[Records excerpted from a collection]
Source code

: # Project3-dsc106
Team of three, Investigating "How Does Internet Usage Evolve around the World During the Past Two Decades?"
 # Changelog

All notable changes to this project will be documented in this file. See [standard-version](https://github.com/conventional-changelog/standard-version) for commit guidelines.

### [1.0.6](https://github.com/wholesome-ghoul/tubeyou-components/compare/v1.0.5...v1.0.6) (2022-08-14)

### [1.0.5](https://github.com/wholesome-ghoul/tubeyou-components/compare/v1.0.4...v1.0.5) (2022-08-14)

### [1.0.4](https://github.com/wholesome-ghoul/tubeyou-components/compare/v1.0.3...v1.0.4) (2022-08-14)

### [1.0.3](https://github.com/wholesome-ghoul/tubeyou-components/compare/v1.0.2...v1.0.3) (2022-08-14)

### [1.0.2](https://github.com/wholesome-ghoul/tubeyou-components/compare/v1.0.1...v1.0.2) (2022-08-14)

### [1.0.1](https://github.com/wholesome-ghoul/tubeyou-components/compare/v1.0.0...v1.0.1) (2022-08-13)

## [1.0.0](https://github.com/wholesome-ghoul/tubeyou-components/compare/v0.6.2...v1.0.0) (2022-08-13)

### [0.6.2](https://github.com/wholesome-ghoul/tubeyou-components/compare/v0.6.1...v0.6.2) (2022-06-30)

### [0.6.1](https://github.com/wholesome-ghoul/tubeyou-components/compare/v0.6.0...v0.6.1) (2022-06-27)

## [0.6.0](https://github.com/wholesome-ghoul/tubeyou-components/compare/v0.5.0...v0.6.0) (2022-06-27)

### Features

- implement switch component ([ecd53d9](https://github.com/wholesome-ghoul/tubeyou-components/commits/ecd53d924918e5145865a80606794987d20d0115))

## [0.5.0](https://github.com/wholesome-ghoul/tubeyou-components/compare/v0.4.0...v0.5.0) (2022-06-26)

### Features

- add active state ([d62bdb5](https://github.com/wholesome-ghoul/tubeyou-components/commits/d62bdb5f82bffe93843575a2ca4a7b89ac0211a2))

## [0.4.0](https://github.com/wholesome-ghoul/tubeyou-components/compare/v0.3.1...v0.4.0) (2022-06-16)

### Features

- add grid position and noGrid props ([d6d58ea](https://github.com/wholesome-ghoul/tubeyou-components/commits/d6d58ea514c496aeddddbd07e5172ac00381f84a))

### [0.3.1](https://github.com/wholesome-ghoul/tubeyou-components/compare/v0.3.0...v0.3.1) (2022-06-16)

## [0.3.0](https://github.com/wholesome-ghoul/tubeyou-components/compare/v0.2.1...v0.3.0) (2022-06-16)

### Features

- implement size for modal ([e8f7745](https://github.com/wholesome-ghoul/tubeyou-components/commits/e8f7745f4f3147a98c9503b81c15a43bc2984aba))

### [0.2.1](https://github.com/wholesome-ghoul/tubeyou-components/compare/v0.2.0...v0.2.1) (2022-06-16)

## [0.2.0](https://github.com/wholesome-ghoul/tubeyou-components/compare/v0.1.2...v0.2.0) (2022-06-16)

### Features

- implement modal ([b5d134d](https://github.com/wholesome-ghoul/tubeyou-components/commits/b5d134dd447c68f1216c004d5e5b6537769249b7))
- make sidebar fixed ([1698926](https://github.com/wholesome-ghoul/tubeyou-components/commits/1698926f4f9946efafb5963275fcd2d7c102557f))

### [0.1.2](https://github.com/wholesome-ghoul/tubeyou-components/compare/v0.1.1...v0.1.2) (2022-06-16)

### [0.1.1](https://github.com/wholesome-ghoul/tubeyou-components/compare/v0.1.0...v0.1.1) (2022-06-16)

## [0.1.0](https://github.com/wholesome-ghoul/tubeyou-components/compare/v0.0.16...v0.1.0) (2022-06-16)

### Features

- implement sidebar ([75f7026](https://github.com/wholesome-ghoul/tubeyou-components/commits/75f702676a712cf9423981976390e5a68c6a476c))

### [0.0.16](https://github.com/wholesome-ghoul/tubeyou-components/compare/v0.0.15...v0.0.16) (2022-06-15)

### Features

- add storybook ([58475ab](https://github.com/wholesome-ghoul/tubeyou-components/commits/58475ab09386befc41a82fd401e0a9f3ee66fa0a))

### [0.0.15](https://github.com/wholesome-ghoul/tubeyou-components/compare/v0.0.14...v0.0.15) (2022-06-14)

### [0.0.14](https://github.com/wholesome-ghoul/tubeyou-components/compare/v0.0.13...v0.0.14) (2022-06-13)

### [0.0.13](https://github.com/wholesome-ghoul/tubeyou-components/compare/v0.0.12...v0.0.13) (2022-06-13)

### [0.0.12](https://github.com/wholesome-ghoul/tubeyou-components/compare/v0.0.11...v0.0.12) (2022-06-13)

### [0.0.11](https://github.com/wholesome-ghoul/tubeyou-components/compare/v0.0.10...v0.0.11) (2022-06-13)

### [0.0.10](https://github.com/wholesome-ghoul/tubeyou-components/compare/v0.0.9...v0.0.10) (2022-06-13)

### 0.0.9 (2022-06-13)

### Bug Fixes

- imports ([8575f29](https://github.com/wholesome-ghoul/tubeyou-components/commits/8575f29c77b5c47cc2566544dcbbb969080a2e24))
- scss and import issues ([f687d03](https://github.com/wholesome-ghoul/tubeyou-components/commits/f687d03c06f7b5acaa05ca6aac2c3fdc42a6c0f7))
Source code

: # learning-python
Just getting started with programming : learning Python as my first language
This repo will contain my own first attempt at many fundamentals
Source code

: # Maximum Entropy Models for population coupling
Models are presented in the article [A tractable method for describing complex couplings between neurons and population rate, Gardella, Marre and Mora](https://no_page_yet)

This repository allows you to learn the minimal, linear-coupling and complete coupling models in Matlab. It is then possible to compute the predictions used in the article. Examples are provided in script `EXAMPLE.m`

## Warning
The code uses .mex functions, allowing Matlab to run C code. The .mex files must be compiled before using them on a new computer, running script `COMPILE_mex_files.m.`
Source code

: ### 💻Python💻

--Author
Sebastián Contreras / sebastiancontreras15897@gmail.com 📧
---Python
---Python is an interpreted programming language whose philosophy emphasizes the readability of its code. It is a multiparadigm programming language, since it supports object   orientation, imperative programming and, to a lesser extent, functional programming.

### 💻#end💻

* _WHAT THE TASK REQUIRES_
Reproduce all the records precisely.

* _EXERCISE OUTPUT_
Source code

: # Project3-dsc106
Team of three, Investigating "How Does Internet Usage Evolve around the World During the Past Two Decades?"
 # Changelog

All notable changes to this project will be documented in this file. See [standard-version](https://github.com/conventional-changelog/standard-version) for commit guidelines.

### [1.0.6](https://github.com/wholesome-ghoul/tubeyou-components/compare/v1.0.5...v1.0.6) (2022-08-14)

### [1.0.5](https://github.com/wholesome-ghoul/tubeyou-components/compare/v1.0.4...v1.0.5) (2022-08-14)

### [1.0.4](https://github.com/wholesome-ghoul/tubeyou-components/compare/v1.0.3...v1.0.4) (2022-08-14)

### [1.0.3](https://github.com/wholesome-ghoul/tubeyou-components/compare/v1.0.2...v1.0.3) (2022-08-14)

### [1.0.2](https://github.com/wholesome-ghoul/tubeyou-components/compare/v1.0.1...v1.0.2) (2022-08-14)

### [1.0.1](https://github.com/wholesome-ghoul/tubeyou-components/compare/v1.0.0...v1.0.1) (2022-08-13)

## [1.0.0](https://github.com/wholesome-ghoul/tubeyou-components/compare/v0.6.2...v1.0.0) (2022-08-13)

### [0.6.2](https://github.com/wholesome-ghoul/tubeyou-components/compare/v0.6.1...v0.6.2) (2022-06-30)

### [0.6.1](https://github.com/wholesome-ghoul/tubeyou-components/compare/v0.6.0...v0.6.1) (2022-06-27)

## [0.6.0](https://github.com/wholesome-ghoul/tubeyou-components/compare/v0.5.0...v0.6.0) (2022-06-27)

### Features

- implement switch component ([ecd53d9](https://github.com/wholesome-ghoul/tubeyou-components/commits/ecd53d924918e5145865a80606794987d20d0115))

## [0.5.0](https://github.com/wholesome-ghoul/tubeyou-components/compare/v0.4.0...v0.5.0) (2022-06-26)

### Features

- add active state ([d62bdb5](https://github.com/wholesome-ghoul/tubeyou-components/commits/d62bdb5f82bffe93843575a2ca4a7b89ac0211a2))

## [0.4.0](https://github.com/wholesome-ghoul/tubeyou-components/compare/v0.3.1...v0.4.0) (2022-06-16)

### Features

- add grid position and noGrid props ([d6d58ea](https://github.com/wholesome-ghoul/tubeyou-components/commits/d6d58ea514c496aeddddbd07e5172ac00381f84a))

### [0.3.1](https://github.com/wholesome-ghoul/tubeyou-components/compare/v0.3.0...v0.3.1) (2022-06-16)

## [0.3.0](https://github.com/wholesome-ghoul/tubeyou-components/compare/v0.2.1...v0.3.0) (2022-06-16)

### Features

- implement size for modal ([e8f7745](https://github.com/wholesome-ghoul/tubeyou-components/commits/e8f7745f4f3147a98c9503b81c15a43bc2984aba))

### [0.2.1](https://github.com/wholesome-ghoul/tubeyou-components/compare/v0.2.0...v0.2.1) (2022-06-16)

## [0.2.0](https://github.com/wholesome-ghoul/tubeyou-components/compare/v0.1.2...v0.2.0) (2022-06-16)

### Features

- implement modal ([b5d134d](https://github.com/wholesome-ghoul/tubeyou-components/commits/b5d134dd447c68f1216c004d5e5b6537769249b7))
- make sidebar fixed ([1698926](https://github.com/wholesome-ghoul/tubeyou-components/commits/1698926f4f9946efafb5963275fcd2d7c102557f))

### [0.1.2](https://github.com/wholesome-ghoul/tubeyou-components/compare/v0.1.1...v0.1.2) (2022-06-16)

### [0.1.1](https://github.com/wholesome-ghoul/tubeyou-components/compare/v0.1.0...v0.1.1) (2022-06-16)

## [0.1.0](https://github.com/wholesome-ghoul/tubeyou-components/compare/v0.0.16...v0.1.0) (2022-06-16)

### Features

- implement sidebar ([75f7026](https://github.com/wholesome-ghoul/tubeyou-components/commits/75f702676a712cf9423981976390e5a68c6a476c))

### [0.0.16](https://github.com/wholesome-ghoul/tubeyou-components/compare/v0.0.15...v0.0.16) (2022-06-15)

### Features

- add storybook ([58475ab](https://github.com/wholesome-ghoul/tubeyou-components/commits/58475ab09386befc41a82fd401e0a9f3ee66fa0a))

### [0.0.15](https://github.com/wholesome-ghoul/tubeyou-components/compare/v0.0.14...v0.0.15) (2022-06-14)

### [0.0.14](https://github.com/wholesome-ghoul/tubeyou-components/compare/v0.0.13...v0.0.14) (2022-06-13)

### [0.0.13](https://github.com/wholesome-ghoul/tubeyou-components/compare/v0.0.12...v0.0.13) (2022-06-13)

### [0.0.12](https://github.com/wholesome-ghoul/tubeyou-components/compare/v0.0.11...v0.0.12) (2022-06-13)

### [0.0.11](https://github.com/wholesome-ghoul/tubeyou-components/compare/v0.0.10...v0.0.11) (2022-06-13)

### [0.0.10](https://github.com/wholesome-ghoul/tubeyou-components/compare/v0.0.9...v0.0.10) (2022-06-13)

### 0.0.9 (2022-06-13)

### Bug Fixes

- imports ([8575f29](https://github.com/wholesome-ghoul/tubeyou-components/commits/8575f29c77b5c47cc2566544dcbbb969080a2e24))
- scss and import issues ([f687d03](https://github.com/wholesome-ghoul/tubeyou-components/commits/f687d03c06f7b5acaa05ca6aac2c3fdc42a6c0f7))
Source code

: # learning-python
Just getting started with programming : learning Python as my first language
This repo will contain my own first attempt at many fundamentals
Source code

: # Maximum Entropy Models for population coupling
Models are presented in the article [A tractable method for describing complex couplings between neurons and population rate, Gardella, Marre and Mora](https://no_page_yet)

This repository allows you to learn the minimal, linear-coupling and complete coupling models in Matlab. It is then possible to compute the predictions used in the article. Examples are provided in script `EXAMPLE.m`

## Warning
The code uses .mex functions, allowing Matlab to run C code. The .mex files must be compiled before using them on a new computer, running script `COMPILE_mex_files.m.`
Source code

: ### 💻Python💻

--Author
Sebastián Contreras / sebastiancontreras15897@gmail.com 📧
---Python
---Python is an interpreted programming language whose philosophy emphasizes the readability of its code. It is a multiparadigm programming language, since it supports object   orientation, imperative programming and, to a lesser extent, functional programming.

### 💻#end💻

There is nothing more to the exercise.